Using the same data, in another way, such as http://research.stlouisfed.org/fred2/graph/?id=W019RCQ027SBEA–the change in spending over the economic crisis does rate at fairly significant–about a 25% increase in the course of the recession. As a percentage of GDP, it is also likely to be a sharp increase. None of that is necessarily “bad”–but I’d be interested how much spending would be required to seem like “a lot.”
Here’s total federal expenditures over time, and here it is without the log scale.
I thought Prof. Krugman was fair with his points in this post: http://krugman.blogs.nytimes.com/2013/01/23/martin-wolf-hippie/ (I do like his concept of “hearsay economics,” which to be frank is a huge challenge in all policymaking realms, not just economic!)

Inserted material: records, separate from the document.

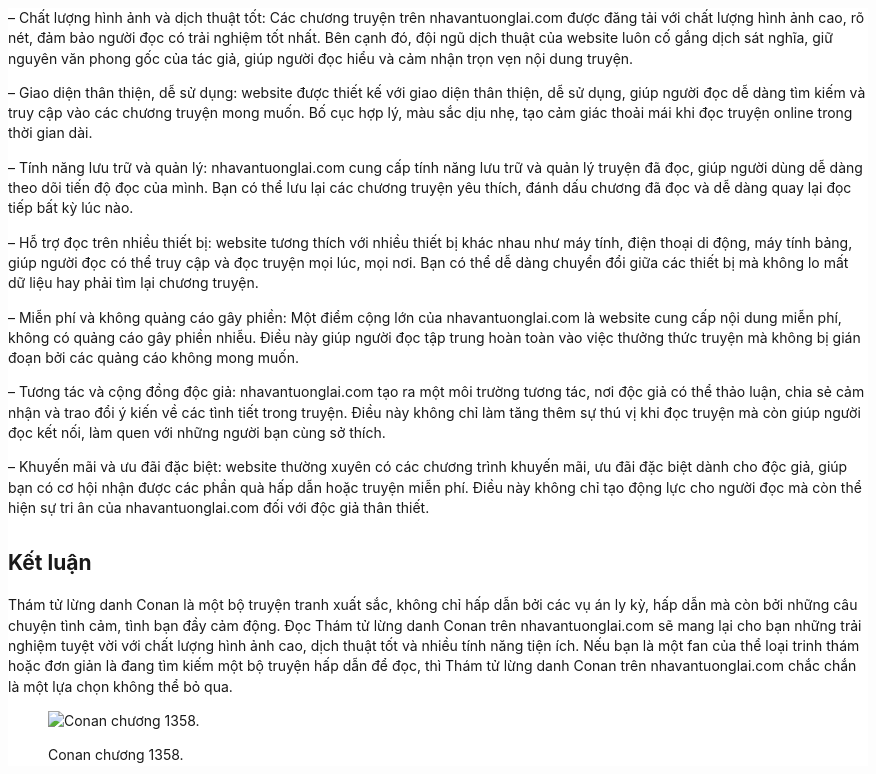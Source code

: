 – Chất lượng hình ảnh và dịch thuật tốt: Các chương truyện trên nhavantuonglai.com được đăng tải với chất lượng hình ảnh cao, rõ nét, đảm bảo người đọc có trải nghiệm tốt nhất. Bên cạnh đó, đội ngũ dịch thuật của website luôn cố gắng dịch sát nghĩa, giữ nguyên văn phong gốc của tác giả, giúp người đọc hiểu và cảm nhận trọn vẹn nội dung truyện.

– Giao diện thân thiện, dễ sử dụng: website được thiết kế với giao diện thân thiện, dễ sử dụng, giúp người đọc dễ dàng tìm kiếm và truy cập vào các chương truyện mong muốn. Bố cục hợp lý, màu sắc dịu nhẹ, tạo cảm giác thoải mái khi đọc truyện online trong thời gian dài.

– Tính năng lưu trữ và quản lý: nhavantuonglai.com cung cấp tính năng lưu trữ và quản lý truyện đã đọc, giúp người dùng dễ dàng theo dõi tiến độ đọc của mình. Bạn có thể lưu lại các chương truyện yêu thích, đánh dấu chương đã đọc và dễ dàng quay lại đọc tiếp bất kỳ lúc nào.

– Hỗ trợ đọc trên nhiều thiết bị: website tương thích với nhiều thiết bị khác nhau như máy tính, điện thoại di động, máy tính bảng, giúp người đọc có thể truy cập và đọc truyện mọi lúc, mọi nơi. Bạn có thể dễ dàng chuyển đổi giữa các thiết bị mà không lo mất dữ liệu hay phải tìm lại chương truyện.

– Miễn phí và không quảng cáo gây phiền: Một điểm cộng lớn của nhavantuonglai.com là website cung cấp nội dung miễn phí, không có quảng cáo gây phiền nhiễu. Điều này giúp người đọc tập trung hoàn toàn vào việc thưởng thức truyện mà không bị gián đoạn bởi các quảng cáo không mong muốn.

– Tương tác và cộng đồng độc giả: nhavantuonglai.com tạo ra một môi trường tương tác, nơi độc giả có thể thảo luận, chia sẻ cảm nhận và trao đổi ý kiến về các tình tiết trong truyện. Điều này không chỉ làm tăng thêm sự thú vị khi đọc truyện mà còn giúp người đọc kết nối, làm quen với những người bạn cùng sở thích.

– Khuyến mãi và ưu đãi đặc biệt: website thường xuyên có các chương trình khuyến mãi, ưu đãi đặc biệt dành cho độc giả, giúp bạn có cơ hội nhận được các phần quà hấp dẫn hoặc truyện miễn phí. Điều này không chỉ tạo động lực cho người đọc mà còn thể hiện sự tri ân của nhavantuonglai.com đối với độc giả thân thiết.

## Kết luận

Thám tử lừng danh Conan là một bộ truyện tranh xuất sắc, không chỉ hấp dẫn bởi các vụ án ly kỳ, hấp dẫn mà còn bởi những câu chuyện tình cảm, tình bạn đầy cảm động. Đọc Thám tử lừng danh Conan trên nhavantuonglai.com sẽ mang lại cho bạn những trải nghiệm tuyệt vời với chất lượng hình ảnh cao, dịch thuật tốt và nhiều tính năng tiện ích. Nếu bạn là một fan của thể loại trinh thám hoặc đơn giản là đang tìm kiếm một bộ truyện hấp dẫn để đọc, thì Thám tử lừng danh Conan trên nhavantuonglai.com chắc chắn là một lựa chọn không thể bỏ qua.

<figure><img src="https://data.nhavantuonglai.com/image/illustrations/cover-nhavantuonglai-com-0658.jpg" alt="Conan chương 1358." title="Conan chương 1358." height=100% width=100%><figcaption><p>Conan chương 1358.</p></figcaption></figure>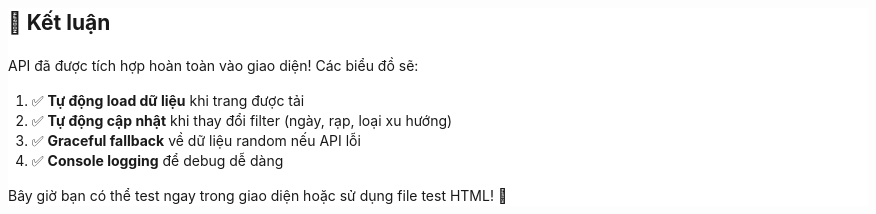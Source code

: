 ## 🎉 Kết luận

API đã được tích hợp hoàn toàn vào giao diện! Các biểu đồ sẽ:

1. ✅ **Tự động load dữ liệu** khi trang được tải
2. ✅ **Tự động cập nhật** khi thay đổi filter (ngày, rạp, loại xu hướng)
3. ✅ **Graceful fallback** về dữ liệu random nếu API lỗi
4. ✅ **Console logging** để debug dễ dàng

Bây giờ bạn có thể test ngay trong giao diện hoặc sử dụng file test HTML! 🚀
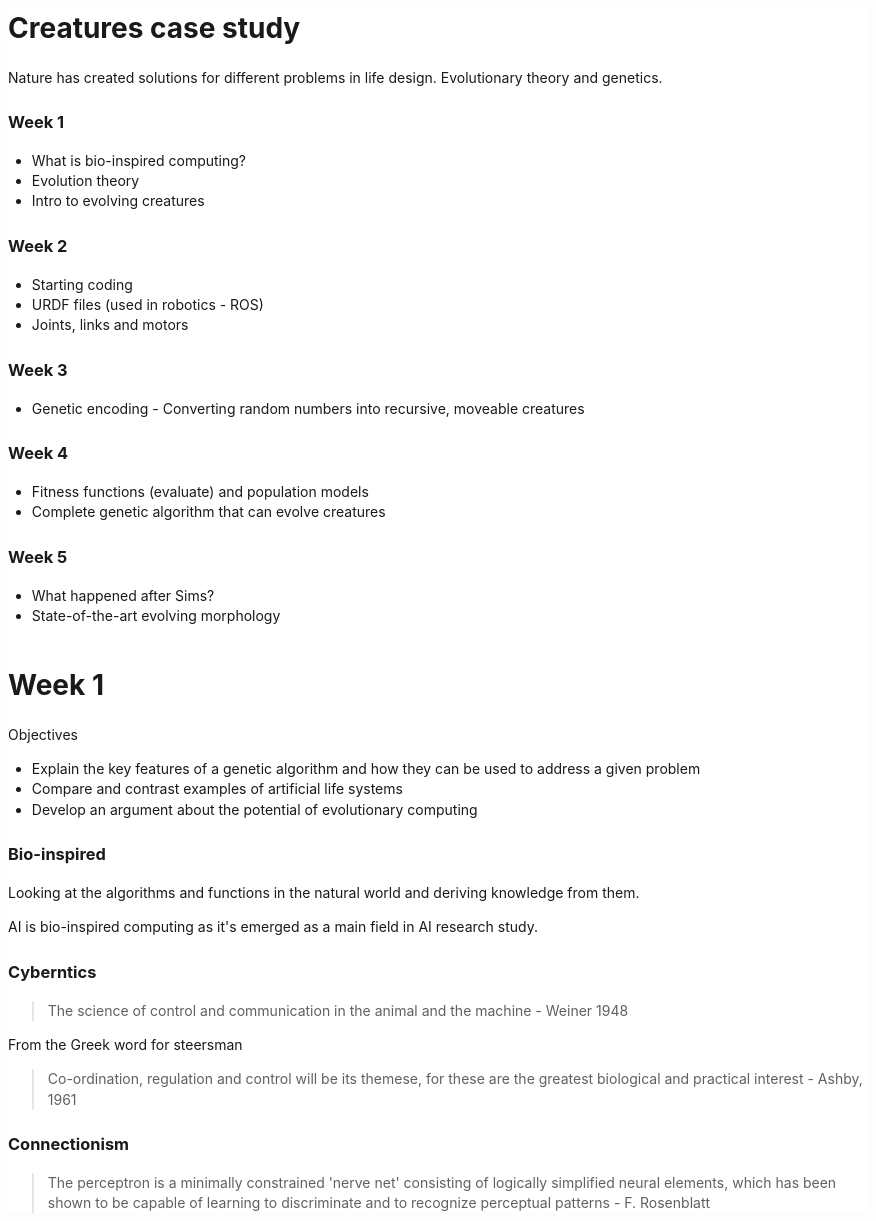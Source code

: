 # Creatures case study
Nature has created solutions for different problems in life design.
Evolutionary theory and genetics.

### Week 1
* What is bio-inspired computing?
* Evolution theory
* Intro to evolving creatures

### Week 2
* Starting coding
* URDF files (used in robotics - ROS)
* Joints, links and motors

### Week 3
* Genetic encoding - Converting random numbers into recursive, moveable creatures

### Week 4
* Fitness functions (evaluate) and population models
* Complete genetic algorithm that can evolve creatures

### Week 5
* What happened after Sims?
* State-of-the-art evolving morphology

# Week 1
Objectives
* Explain the key features of a genetic algorithm and how they can be used to address a given problem
* Compare and contrast examples of artificial life systems
* Develop an argument about the potential of evolutionary computing

### Bio-inspired
Looking at the algorithms and functions in the natural world and deriving knowledge from them.

AI is bio-inspired computing as it's emerged as a main field in AI research study.

### Cyberntics
> The science of control and communication in the animal and the machine - Weiner 1948

From the Greek word for steersman

> Co-ordination, regulation and control will be its themese, for these are the greatest biological and practical interest - Ashby, 1961

### Connectionism
> The perceptron is a minimally constrained 'nerve net' consisting of logically simplified neural elements, which has been shown to be capable of learning to discriminate and to recognize perceptual patterns - F. Rosenblatt
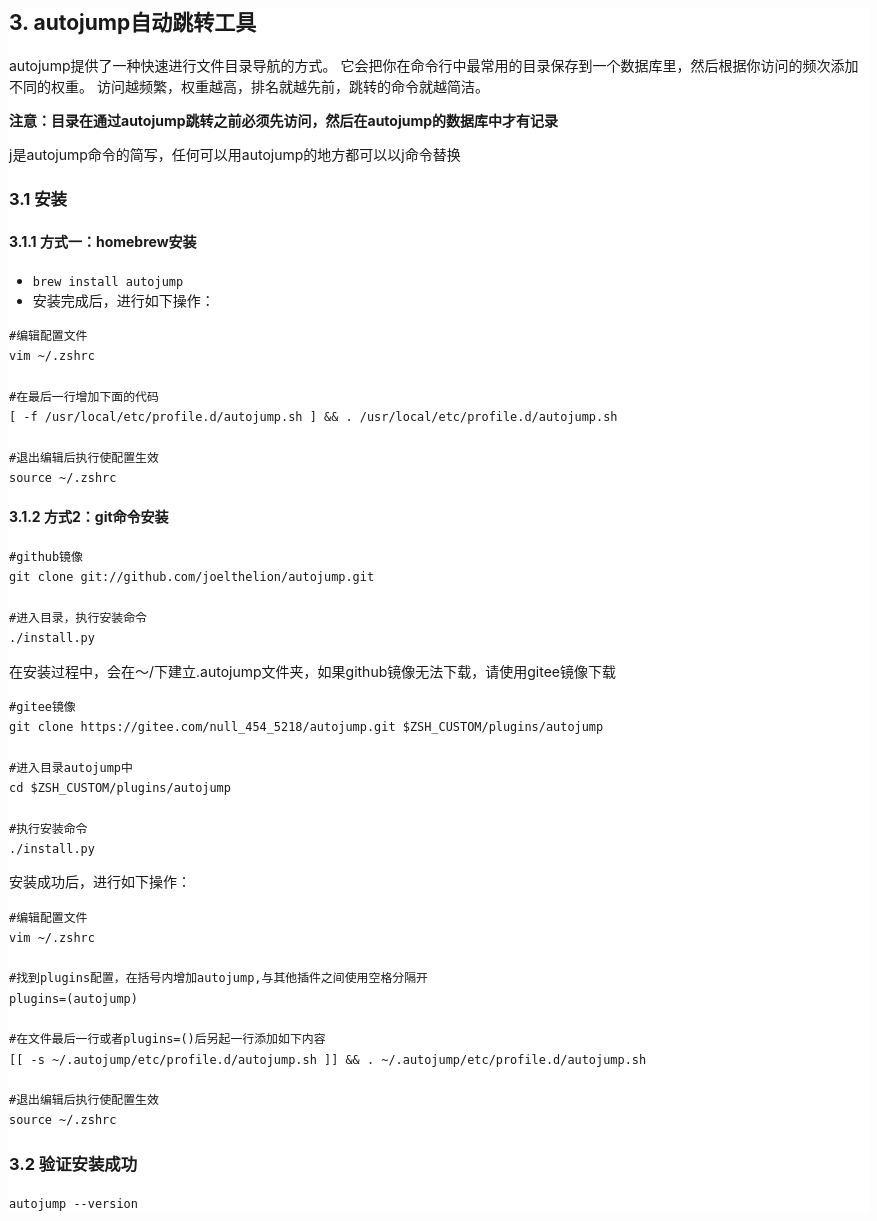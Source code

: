 
## 3. autojump自动跳转工具
autojump提供了一种快速进行文件目录导航的方式。 它会把你在命令行中最常用的目录保存到一个数据库里，然后根据你访问的频次添加不同的权重。
访问越频繁，权重越高，排名就越先前，跳转的命令就越简洁。

**注意：目录在通过autojump跳转之前必须先访问，然后在autojump的数据库中才有记录**

j是autojump命令的简写，任何可以用autojump的地方都可以以j命令替换
### 3.1 安装
#### 3.1.1 方式一：homebrew安装
* `brew install autojump`
* 安装完成后，进行如下操作：
```shell
#编辑配置文件
vim ~/.zshrc

#在最后一行增加下面的代码
[ -f /usr/local/etc/profile.d/autojump.sh ] && . /usr/local/etc/profile.d/autojump.sh

#退出编辑后执行使配置生效
source ~/.zshrc 
```

#### 3.1.2 方式2：git命令安装
```shell
#github镜像
git clone git://github.com/joelthelion/autojump.git

#进入目录，执行安装命令
./install.py
```
在安装过程中，会在～/下建立.autojump文件夹，如果github镜像无法下载，请使用gitee镜像下载
```shell
#gitee镜像
git clone https://gitee.com/null_454_5218/autojump.git $ZSH_CUSTOM/plugins/autojump

#进入目录autojump中
cd $ZSH_CUSTOM/plugins/autojump

#执行安装命令
./install.py
```
安装成功后，进行如下操作：
```shell
#编辑配置文件
vim ~/.zshrc

#找到plugins配置，在括号内增加autojump,与其他插件之间使用空格分隔开
plugins=(autojump)

#在文件最后一行或者plugins=()后另起一行添加如下内容
[[ -s ~/.autojump/etc/profile.d/autojump.sh ]] && . ~/.autojump/etc/profile.d/autojump.sh

#退出编辑后执行使配置生效
source ~/.zshrc 
```
### 3.2 验证安装成功
`autojump --version`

For some reason, I can’t find the log functions on Fred. But it would seem, if we’re talking about “big government” right now–a ten (or twenty year) horizon would seem a more useful yardstick, not expenditures since 1960, and in fact it better shows that initial increase in spending leveled off and has begun to decrease.
I think the point was to show that nothing that’s happened in the last 4 years really takes us outside the historical trend, which is especially damning since the whole point of stimulus was for the federal government to spend pretty well above trend during the downturn, fully replacing the missing spending from firms and households hoarding cash.